Please go to the image description page and edit it to include a fair use rationale. Using one of the templates at Wikipedia:Fair use rationale guideline is an easy way to ensure that your image is in compliance with Wikipedia policy, but remember that you must complete the template. Do not simply insert a blank template on an image page.

If there is other fair use media, consider checking that you have specified the fair use rationale on the other images used on this page. Note that any fair use images lacking such an explanation can be deleted one week after being tagged, as described on criteria for speedy deletion. If you have any questions please ask them at the Media copyright questions page. Thank you.

BetacommandBot (talk) 14:34, 8 March 2008 (UTC)

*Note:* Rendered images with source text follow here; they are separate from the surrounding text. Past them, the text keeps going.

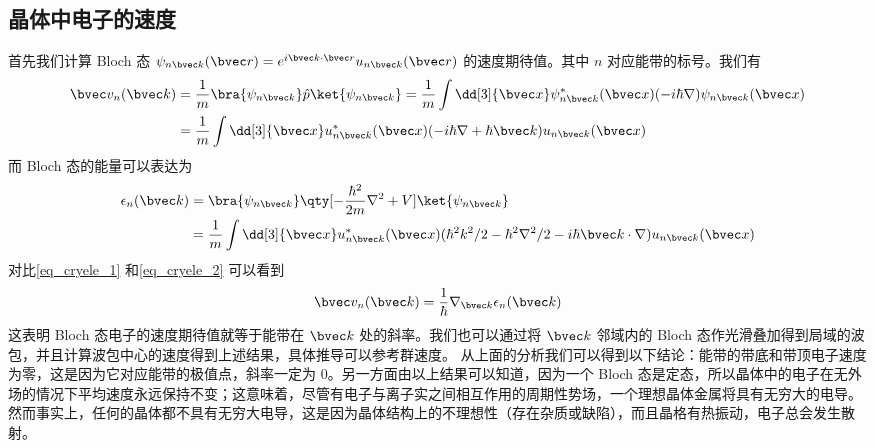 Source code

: \subsection{晶体中电子的速度}
首先我们计算 Bloch 态 $\psi_{n\bvec k}(\bvec r)=e^{i\bvec k\cdot \bvec r}u_{n\bvec k}(\bvec r)$ 的速度期待值。其中 $n$ 对应能带的标号。我们有
\begin{equation}\label{eq_cryele_1}
\begin{aligned}
\bvec v_n(\bvec k)&=\frac{1}{m}\bra{\psi_{n\bvec k}}\hat p\ket{\psi_{n\bvec k}}=\frac{1}{m}\int \dd[3]{\bvec x}\psi_{n\bvec k}^*(\bvec x)(-i\hbar\nabla)\psi_{n\bvec k}(\bvec x)\\
&=\frac{1}{m}\int \dd[3]{\bvec x}u_{n\bvec k}^*(\bvec x)(-i\hbar\nabla+\hbar \bvec k)u_{n\bvec k}(\bvec x)
\end{aligned}
\end{equation}
而 Bloch 态的能量可以表达为
\begin{equation}\label{eq_cryele_2}
\begin{aligned}
\epsilon_{n}(\bvec k)&=\bra{\psi_{n\bvec k}} \qty[-\frac{\hbar^2}{2m}\nabla^2+V]\ket{\psi_{n\bvec k}}
\\&=\frac{1}{m}\int \dd[3]{\bvec x} u_{n\bvec k}^*(\bvec x)(\hbar^2k^2/2-\hbar^2\nabla^2/2-i\hbar\bvec k\cdot \nabla)u_{n\bvec k}(\bvec x)
\end{aligned}
\end{equation}
对比\autoref{eq_cryele_1} 和\autoref{eq_cryele_2} 可以看到
\begin{equation}\label{eq_cryele_3}
\bvec v_n(\bvec k)=\frac{1}{\hbar}\nabla_{\bvec k}\epsilon_{n}(\bvec k)
\end{equation}
这表明 Bloch 态电子的速度期待值就等于能带在 $\bvec k$ 处的斜率。我们也可以通过将 $\bvec k$ 邻域内的 Bloch 态作光滑叠加得到局域的波包，并且计算波包中心的速度得到上述结果，具体推导可以参考群速度。 从上面的分析我们可以得到以下结论：能带的带底和带顶电子速度为零，这是因为它对应能带的极值点，斜率一定为 $0$。另一方面由以上结果可以知道，因为一个 Bloch 态是定态，所以晶体中的电子在无外场的情况下平均速度永远保持不变；这意味着，尽管有电子与离子实之间相互作用的周期性势场，一个理想晶体金属将具有无穷大的电导。然而事实上，任何的晶体都不具有无穷大电导，这是因为晶体结构上的不理想性（存在杂质或缺陷），而且晶格有热振动，电子总会发生散射。
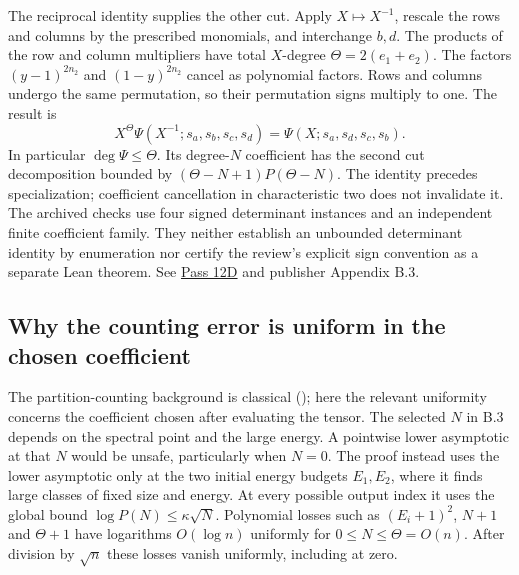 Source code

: \documentclass[11pt,letterpaper]{article}
\theoremstyle{definition}\newtheorem{definition}[theorem]{Definition}\newtheorem{example}[theorem]{Example}
\theoremstyle{remark}\newtheorem{remark}[theorem]{Remark}
\newcommand{\aud}[2]{\href{https://github.com/nousentllc/VP-VNP-Review/blob/567303d0bcf4f9d54390437b137752446e58ccd6/#1}{#2}}
\begin{document}
The reciprocal identity supplies the other cut. Apply $X\mapsto X^{-1}$, rescale the rows and columns by the prescribed monomials, and interchange $b,d$. The products of the row and column multipliers have total $X$-degree $\Theta=2(e_1+e_2)$. The factors $(y-1)^{2n_2}$ and $(1-y)^{2n_2}$ cancel as polynomial factors. Rows and columns undergo the same permutation, so their permutation signs multiply to one. The result is
\[
 X^\Theta\Psi(X^{-1};s_a,s_b,s_c,s_d)
       =\Psi(X;s_a,s_d,s_c,s_b).
\]
In particular $\deg\Psi\le\Theta$. Its degree-$N$ coefficient has the second cut decomposition bounded by $(\Theta-N+1)P(\Theta-N)$. The identity precedes specialization; coefficient cancellation in characteristic two does not invalidate it. The archived checks use four signed determinant instances and an independent finite coefficient family. They neither establish an unbounded determinant identity by enumeration nor certify the review's explicit sign convention as a separate Lean theorem. See \aud{passes/12d-counting-and-minors.md}{Pass 12D} and publisher Appendix B.3.

\subsection{Why the counting error is uniform in the chosen coefficient}
The partition-counting background is classical (\cite{andrews,hardyRamanujan}); here the relevant uniformity concerns the coefficient chosen after evaluating the tensor.
The selected $N$ in B.3 depends on the spectral point and the large energy. A pointwise lower asymptotic at that $N$ would be unsafe, particularly when $N=0$. The proof instead uses the lower asymptotic only at the two initial energy budgets $E_1,E_2$, where it finds large classes of fixed size and energy. At every possible output index it uses the global bound $\log P(N)\le\kappa\sqrt N$. Polynomial losses such as $(E_i+1)^2$, $N+1$ and $\Theta+1$ have logarithms $O(\log n)$ uniformly for $0\le N\le\Theta=O(n)$. After division by $\sqrt n$ these losses vanish uniformly, including at zero.
\end{document}
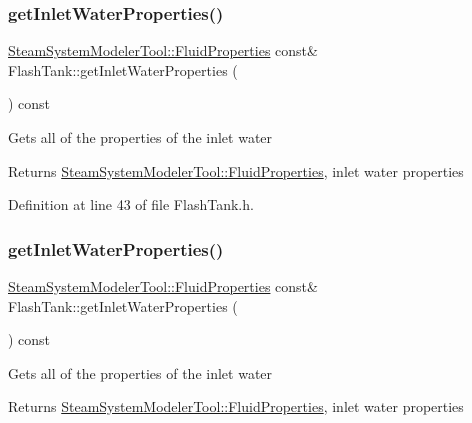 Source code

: \subsubsection{\texorpdfstring{get\+Inlet\+Water\+Properties()}{getInletWaterProperties()}\hspace{0.1cm}{\footnotesize\ttfamily [2/3]}}
{\footnotesize\ttfamily \hyperlink{struct_steam_system_modeler_tool_1_1_fluid_properties}{Steam\+System\+Modeler\+Tool\+::\+Fluid\+Properties} const\& Flash\+Tank\+::get\+Inlet\+Water\+Properties (\begin{DoxyParamCaption}{ }\end{DoxyParamCaption}) const\hspace{0.3cm}{\ttfamily [inline]}}

Gets all of the properties of the inlet water \begin{DoxyReturn}{Returns}
\hyperlink{struct_steam_system_modeler_tool_1_1_fluid_properties}{Steam\+System\+Modeler\+Tool\+::\+Fluid\+Properties}, inlet water properties 
\end{DoxyReturn}


Definition at line 43 of file Flash\+Tank.\+h.

\mbox{\label{class_flash_tank_a582b3e730f1619891533965940d692de}} 
\subsubsection{\texorpdfstring{get\+Inlet\+Water\+Properties()}{getInletWaterProperties()}\hspace{0.1cm}{\footnotesize\ttfamily [3/3]}}
{\footnotesize\ttfamily \hyperlink{struct_steam_system_modeler_tool_1_1_fluid_properties}{Steam\+System\+Modeler\+Tool\+::\+Fluid\+Properties} const\& Flash\+Tank\+::get\+Inlet\+Water\+Properties (\begin{DoxyParamCaption}{ }\end{DoxyParamCaption}) const\hspace{0.3cm}{\ttfamily [inline]}}

Gets all of the properties of the inlet water \begin{DoxyReturn}{Returns}
\hyperlink{struct_steam_system_modeler_tool_1_1_fluid_properties}{Steam\+System\+Modeler\+Tool\+::\+Fluid\+Properties}, inlet water properties 
\end{DoxyReturn}


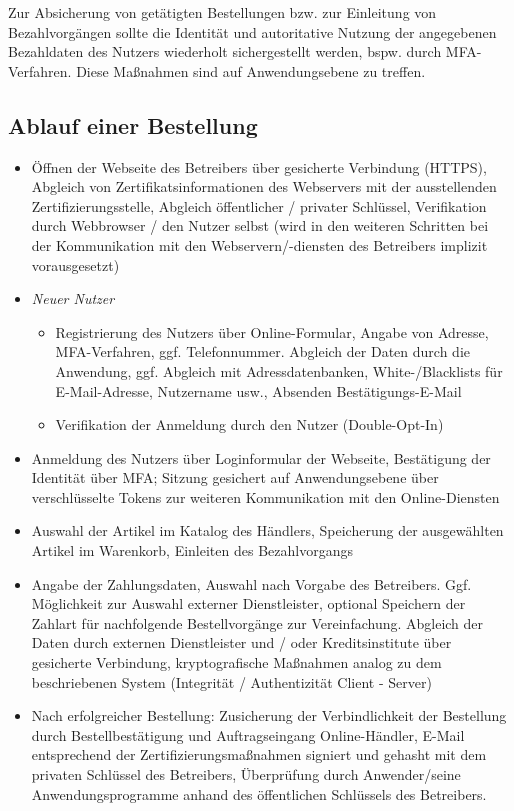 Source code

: \noindent
Zur Absicherung von getätigten Bestellungen bzw. zur Einleitung von Bezahlvorgängen sollte die Identität und autoritative Nutzung der angegebenen Bezahldaten des Nutzers wiederholt sichergestellt werden, bspw. durch MFA-Verfahren.
Diese Maßnahmen sind auf Anwendungsebene zu treffen.

\subsection{Ablauf einer Bestellung}

\begin{itemize}
    \itemsep0.5em
    \item Öffnen der Webseite des Betreibers über gesicherte Verbindung (HTTPS), Abgleich von Zertifikatsinformationen des Webservers mit der ausstellenden Zertifizierungsstelle, Abgleich öffentlicher / privater Schlüssel, Verifikation durch Webbrowser / den Nutzer selbst (wird in den weiteren Schritten bei der Kommunikation mit den Webservern/-diensten des Betreibers implizit vorausgesetzt)
    \item \textit{Neuer Nutzer}
    \begin{itemize}
        \item Registrierung des Nutzers über Online-Formular, Angabe von Adresse, MFA-Verfahren, ggf. Telefonnummer. Abgleich der Daten durch die Anwendung, ggf. Abgleich mit Adressdatenbanken, White-/Blacklists für E-Mail-Adresse, Nutzername usw., Absenden Bestätigungs-E-Mail
        \item Verifikation der Anmeldung durch den Nutzer (Double-Opt-In)
    \end{itemize}
    \item Anmeldung des Nutzers über Loginformular der Webseite, Bestätigung der Identität über MFA; Sitzung gesichert auf Anwendungsebene über verschlüsselte Tokens zur weiteren Kommunikation mit den Online-Diensten
    \item Auswahl der Artikel im Katalog des Händlers, Speicherung der ausgewählten Artikel im Warenkorb, Einleiten des Bezahlvorgangs
    \item Angabe der Zahlungsdaten, Auswahl nach Vorgabe des Betreibers. Ggf. Möglichkeit zur Auswahl externer Dienstleister, optional Speichern der Zahlart für nachfolgende Bestellvorgänge zur Vereinfachung. Abgleich der Daten durch externen Dienstleister und / oder Kreditsinstitute über gesicherte Verbindung, kryptografische Maßnahmen analog zu dem beschriebenen System (Integrität / Authentizität Client - Server)
    \item Nach erfolgreicher Bestellung: Zusicherung der Verbindlichkeit der Bestellung durch Bestellbestätigung und Auftragseingang Online-Händler, E-Mail entsprechend der Zertifizierungsmaßnahmen signiert und gehasht mit dem privaten Schlüssel des Betreibers, Überprüfung durch Anwender/seine Anwendungsprogramme anhand des öffentlichen Schlüssels des Betreibers.
\end{itemize} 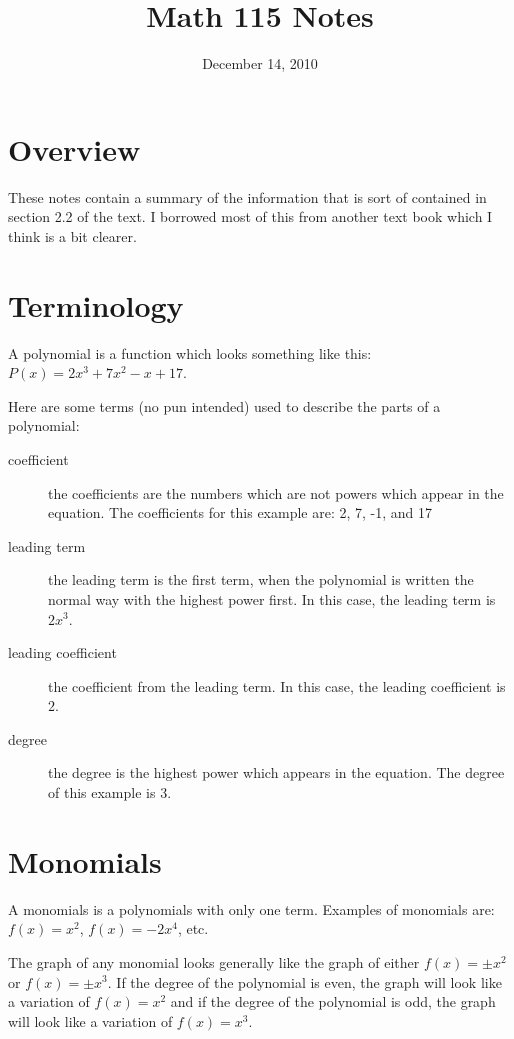 \documentclass[fleqn,addpoints]{exam}
\title{Math 115 Notes}
\date{December 14, 2010}
\begin{document}
\maketitle
 
\section{Overview}

These notes contain a summary of the information that is sort of contained in section 2.2 of the text.  I borrowed
most of this from another text book which I think is a bit clearer.

\section{Terminology}
A polynomial is a function which looks something like this: $P(x) = 2x^3 + 7x^2 - x + 17$.

Here are some terms (no pun intended) used to describe the parts of a polynomial:

\begin{description}

\item[coefficient] the coefficients are the numbers which are not powers which appear in the equation.  The coefficients
  for this example are: 2, 7, -1, and 17 

\item[leading term] the leading term is the first term, when the polynomial is written the normal way with the highest
  power first.  In this case, the leading term is $2x^3$.

\item[leading coefficient] the coefficient from the leading term.  In this case, the leading coefficient is $2$.

\item[degree] the degree is the highest power which appears in the equation.  The degree of this example is 3.

\end{description}

\section{Monomials}
A monomials is a polynomials with only one term.  Examples of monomials are: $f(x) = x^2$, $f(x) = -2x^4$, etc.  

The graph of any monomial looks generally like the graph of either $f(x) = \pm x^2$ or $f(x) = \pm x^3$.  If the degree
of the polynomial is even, the graph will look like a variation of $f(x) = x^2$ and if the degree of the polynomial is
odd, the graph will look like a variation of $f(x) = x^3$.
\end{document}
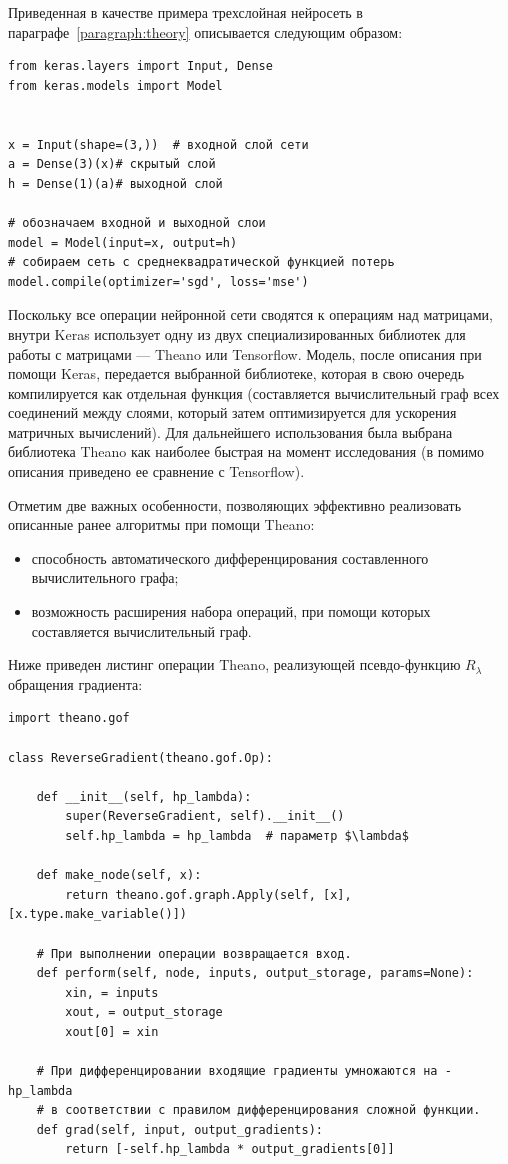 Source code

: \documentclass[14pt, a4paper]{extarticle}
\begin{document}
Приведенная в качестве примера трехслойная нейросеть в параграфе~\ref{paragraph:theory} описывается следующим образом:
\begin{verbatim}
from keras.layers import Input, Dense
from keras.models import Model


x = Input(shape=(3,))  # входной слой сети
a = Dense(3)(x)# скрытый слой
h = Dense(1)(a)# выходной слой

# обозначаем входной и выходной слои
model = Model(input=x, output=h)
# собираем сеть с среднеквадратической функцией потерь
model.compile(optimizer='sgd', loss='mse')
\end{verbatim}

Поскольку все операции нейронной сети сводятся к операциям над матрицами, внутри Keras использует одну из двух специализированных библиотек для работы с матрицами — Theano или Tensorflow. Модель, после описания при помощи Keras, передается выбранной библиотеке, которая в свою очередь компилируется как отдельная функция (составляется вычислительный граф всех соединений между слоями, который затем оптимизируется для ускорения матричных вычислений). Для дальнейшего использования была выбрана библиотека Theano \cite{theano} как наиболее быстрая на момент исследования (в \cite{theano} помимо описания приведено ее сравнение с Tensorflow).

Отметим две важных особенности, позволяющих эффективно реализовать описанные ранее алгоритмы при помощи Theano:
\begin{itemize}
	\item способность автоматического дифференцирования составленного вычислительного графа;
	\item возможность расширения набора операций, при помощи которых составляется вычислительный граф. 
\end{itemize} 

Ниже приведен листинг операции Theano, реализующей псевдо-функцию $R_{\lambda}$ обращения градиента:
\begin{verbatim}
import theano.gof

class ReverseGradient(theano.gof.Op):

    def __init__(self, hp_lambda):
        super(ReverseGradient, self).__init__()
        self.hp_lambda = hp_lambda  # параметр $\lambda$

    def make_node(self, x):
        return theano.gof.graph.Apply(self, [x], [x.type.make_variable()])

    # При выполнении операции возвращается вход.
    def perform(self, node, inputs, output_storage, params=None):
        xin, = inputs
        xout, = output_storage
        xout[0] = xin

    # При дифференцировании входящие градиенты умножаются на -hp_lambda
    # в соответствии с правилом дифференцирования сложной функции.
    def grad(self, input, output_gradients):
        return [-self.hp_lambda * output_gradients[0]]
\end{verbatim}
\end{document}
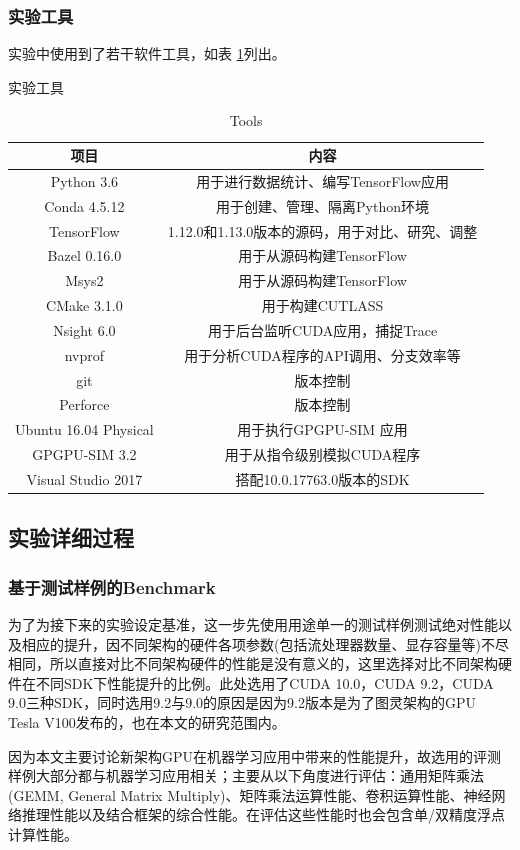 \subsubsection{实验工具}
\par 实验中使用到了若干软件工具，如表 \ref{table-实验工具}列出。
\begin{table}
	\centering
	\renewcommand{\thetable}{\arabic{section}-\arabic{table} }
	\renewcommand{\tablename}{表}
	\caption{实验工具}
	\addtocounter{table}{-1}
	\renewcommand{\thetable}{\arabic{section}-\arabic{table} }
	\renewcommand{\tablename}{Table}
	\caption{Tools}
	\begin{tabular}{cc}
		\toprule
		项目	&	内容\\
		\midrule
		Python 3.6		&	用于进行数据统计、编写TensorFlow应用\\
		Conda 4.5.12		&	用于创建、管理、隔离Python环境\\
		TensorFlow		&	1.12.0和1.13.0版本的源码，用于对比、研究、调整\\
		Bazel 0.16.0		&	用于从源码构建TensorFlow\\
		Msys2		&	用于从源码构建TensorFlow\\
		CMake 3.1.0		&	用于构建CUTLASS\\	
		Nsight 6.0	&	用于后台监听CUDA应用，捕捉Trace\\
		nvprof		&	用于分析CUDA程序的API调用、分支效率等\\
		git			&	版本控制\\
		Perforce	&	版本控制\\
		Ubuntu 16.04 Physical & 用于执行GPGPU-SIM 应用\\
		GPGPU-SIM 3.2 & 用于从指令级别模拟CUDA程序\\
		Visual Studio 2017 & 搭配10.0.17763.0版本的SDK\\
		\bottomrule
	\end{tabular} \label{table-实验工具} 
\end{table}
\subsection{实验详细过程}
\subsubsection{基于测试样例的Benchmark}
\par 为了为接下来的实验设定基准，这一步先使用用途单一的测试样例测试绝对性能以及相应的提升，因不同架构的硬件各项参数(包括流处理器数量、显存容量等)不尽相同，所以直接对比不同架构硬件的性能是没有意义的，这里选择对比不同架构硬件在不同SDK下性能提升的比例。此处选用了CUDA 10.0，CUDA 9.2，CUDA 9.0三种SDK，同时选用9.2与9.0的原因是因为9.2版本是为了图灵架构的GPU Tesla V100发布的\cite{CUDA92}，也在本文的研究范围内。
\par 因为本文主要讨论新架构GPU在机器学习应用中带来的性能提升，故选用的评测样例大部分都与机器学习应用相关；主要从以下角度进行评估：通用矩阵乘法(GEMM, General Matrix Multiply)、矩阵乘法运算性能、卷积运算性能、神经网络推理性能以及结合框架的综合性能。在评估这些性能时也会包含单/双精度浮点计算性能。
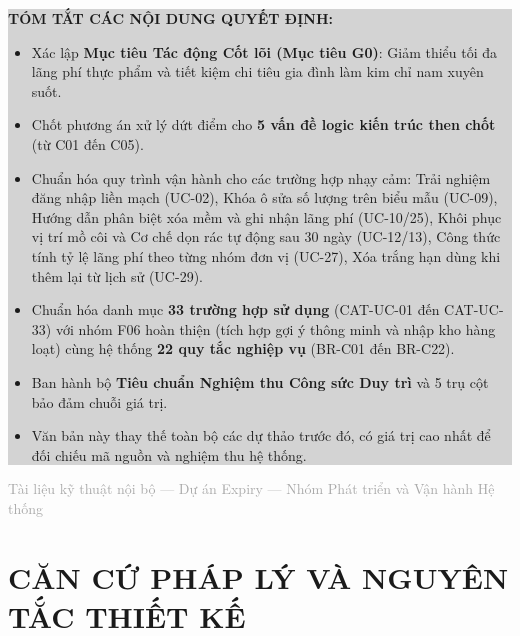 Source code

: \documentclass[10pt,a4paper]{article}
\begin{document}
\begin{titlepage}
\begin{center}
    \vspace{1.0cm}
    \begin{minipage}{0.92\textwidth}
    \colorbox{lightgray}{
        \begin{minipage}{\dimexpr\textwidth-2\fboxsep\relax}
        \vspace{0.25cm}
        \textbf{\color{primary}TÓM TẮT CÁC NỘI DUNG QUYẾT ĐỊNH:}
        \begin{itemize}[leftmargin=1.5em,itemsep=2pt]
            \item Xác lập \textbf{Mục tiêu Tác động Cốt lõi (Mục tiêu G0)}: Giảm thiểu tối đa lãng phí thực phẩm và tiết kiệm chi tiêu gia đình làm kim chỉ nam xuyên suốt.
            \item Chốt phương án xử lý dứt điểm cho \textbf{5 vấn đề logic kiến trúc then chốt} (từ C01 đến C05).
            \item Chuẩn hóa quy trình vận hành cho các trường hợp nhạy cảm: Trải nghiệm đăng nhập liền mạch (UC-02), Khóa ô sửa số lượng trên biểu mẫu (UC-09), Hướng dẫn phân biệt xóa mềm và ghi nhận lãng phí (UC-10/25), Khôi phục vị trí mồ côi và Cơ chế dọn rác tự động sau 30 ngày (UC-12/13), Công thức tính tỷ lệ lãng phí theo từng nhóm đơn vị (UC-27), Xóa trắng hạn dùng khi thêm lại từ lịch sử (UC-29).
            \item Chuẩn hóa danh mục \textbf{33 trường hợp sử dụng} (CAT-UC-01 đến CAT-UC-33) với nhóm F06 hoàn thiện (tích hợp gợi ý thông minh và nhập kho hàng loạt) cùng hệ thống \textbf{22 quy tắc nghiệp vụ} (BR-C01 đến BR-C22).
            \item Ban hành bộ \textbf{Tiêu chuẩn Nghiệm thu Công sức Duy trì} và 5 trụ cột bảo đảm chuỗi giá trị.
            \item Văn bản này thay thế toàn bộ các dự thảo trước đó, có giá trị cao nhất để đối chiếu mã nguồn và nghiệm thu hệ thống.
        \end{itemize}
        \vspace{0.2cm}
        \end{minipage}
    }
    \end{minipage}

    \vfill
    {\small\textcolor{darkgray}{Tài liệu kỹ thuật nội bộ --- Dự án Expiry --- Nhóm Phát triển và Vận hành Hệ thống}}
\end{center}
\end{titlepage}

\newpage
\tableofcontents
\newpage

\section{CĂN CỨ PHÁP LÝ VÀ NGUYÊN TẮC THIẾT KẾ}
\end{document}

Phaistos Disc is stamping, not printing[edit]

I think the inclusion of this splendid artefact in the History of Printing is embarrassing. Stamping technology is not Printing technology. Movable type per se enables the reproduction of multiple copies of a text. There isn't even a second Phaistos document! -- Evertype· 08:53, 29 June 2008 (UTC)

I couldnt agree with you more--I think its a very strained interpretation indeed, but there is a published references in a RS saying it meets the qualifications for printing. DGG (talk) 04:02, 30 June 2008 (UTC)
One of the published references is from a specialist in the Phaistos disc, making a claim about type. That's not the same thing as an expert in the history of printing making a similar claim. The other is from a 6-page article exploring the principles of typography, and is a musing from an expert, not, I believe, a proper Referenced Source. I think this material is proper to the Phaistos Disc article, but taking pride of place as the earliest example of the history of printing in this article is misleading to the reader. I recommend that we revise it out. In fact, I am going to do so, in good faith. -- Evertype· 09:23, 30 June 2008 (UTC)
I agree with your analysis. I've also made the change on the page on printing. --lk (talk) 08:01, 11 July 2008 (UTC)
I personally agree with your analysis, but I dont think the published consensus is enough to support removing it. I am not myself going to change what you did, but if challenged, I will not support the removal of the material unless you can produce published evidence supporting the removal..DGG (talk) 01:08, 13 July 2008 (UTC)

Cyanotype doesn't belong[edit]

Although it has apparently been there since this article was initiated, Cyanotype is a "ringer" in the boxed "History of printing" list/table of linked printing process names, which is apparently not accessible for editing in the ordinary way.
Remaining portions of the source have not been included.